Sono stati i carabinieri del Comando per la Tutela dell’Ambiente a mettere i sigilli su decreto emesso dal gip Massimo Marasca. L’oleodotto è di proprietà dell’Eni Spa ed è stato affidato in custodia giudiziale alla stessa società. L’impianto porta cherosene denominato Jet-A1 attraverso una condotta che inizia dal comune di Civitavecchia, area portuale, e termina nell’impianto sito nei pressi dell’aeroporto di Fiumicino e gestito dalla Seram Spa, attraversando anche i comuni di Fiumicino e Roma per una lunghezza complessiva di circa 70 km.

Messa in sicurezza

L’azienda conferma di aver prontamente adottato tutte le misure necessarie a far fronte all’emergenza. «Le due aree interessate  sono state immediatamente messe in sicurezza, ponendo fine al flusso di carburante, e le quantità sversate sono state contenute attraverso l’utilizzo di panne di sbarramento e assorbimento», si legge in una nota.

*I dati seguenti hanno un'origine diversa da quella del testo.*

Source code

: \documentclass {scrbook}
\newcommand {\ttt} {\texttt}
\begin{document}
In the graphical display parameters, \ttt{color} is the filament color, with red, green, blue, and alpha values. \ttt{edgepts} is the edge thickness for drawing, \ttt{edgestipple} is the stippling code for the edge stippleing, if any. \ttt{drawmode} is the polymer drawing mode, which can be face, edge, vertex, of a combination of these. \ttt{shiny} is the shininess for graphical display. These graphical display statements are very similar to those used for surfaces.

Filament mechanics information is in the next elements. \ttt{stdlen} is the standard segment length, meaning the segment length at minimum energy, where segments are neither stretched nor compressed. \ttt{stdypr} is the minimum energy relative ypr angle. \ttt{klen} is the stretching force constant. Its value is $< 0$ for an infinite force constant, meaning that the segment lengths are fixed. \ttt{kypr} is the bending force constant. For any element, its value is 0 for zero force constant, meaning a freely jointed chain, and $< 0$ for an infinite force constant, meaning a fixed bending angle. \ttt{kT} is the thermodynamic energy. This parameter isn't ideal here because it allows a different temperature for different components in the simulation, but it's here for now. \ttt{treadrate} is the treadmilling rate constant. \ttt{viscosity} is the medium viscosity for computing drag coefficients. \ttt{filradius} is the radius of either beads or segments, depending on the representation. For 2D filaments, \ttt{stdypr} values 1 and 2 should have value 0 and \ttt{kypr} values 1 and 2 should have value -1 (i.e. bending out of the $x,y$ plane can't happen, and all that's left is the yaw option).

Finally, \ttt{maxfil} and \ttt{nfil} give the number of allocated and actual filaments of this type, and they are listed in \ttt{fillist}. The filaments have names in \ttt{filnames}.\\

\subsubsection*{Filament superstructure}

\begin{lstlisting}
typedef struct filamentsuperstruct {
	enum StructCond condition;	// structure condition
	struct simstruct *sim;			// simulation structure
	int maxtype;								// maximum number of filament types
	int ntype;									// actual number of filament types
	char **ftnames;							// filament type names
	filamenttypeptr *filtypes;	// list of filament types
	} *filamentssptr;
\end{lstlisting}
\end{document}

Le squadre del reparto ambientale marino del ministero dell’Ambiente, in coordinamento con la Capitaneria di Porto di Roma, sono in azione per arginare e monitorare il fenomeno sotto il profilo dell’inquinamento marino. La vicenda nasce dai furti sulla condotta per sottrarre carburante: al momento non ci sono iscritti nel registro degli indagati e le indagini continuano per l’identificazione degli autori dei furti.

Moria di pesci

Il fiume di cherosene è finito sul greto delle Tre Cannelle nelle acque del fiume Arrone e del rio Palidoro. In queste ore a perlustrare l’area, oltre i volontari della Lipu, sono intervenuti il sindaco di Fiumicino e i tecnici per la bonifica. La preoccupazione è anche per i campi nelle vicinanze del canale perché l’acqua inquinata potrebbe aver già contaminato la terra. Il ministro dell’Ambiente Gian Luca Galletti ha dato disposizione al Nucleo Operativo Ecologico (Noe) dei carabinieri di procedere ai necessari accertamenti sulle aree colpite, avvalendosi del supporto tecnico dell’Ispra.  Intanto i volontari continuano a pescare esemplari morti che non sono sopravvissuti all’avvelenamento: pesci, nutrie ma anche cormorani e rane.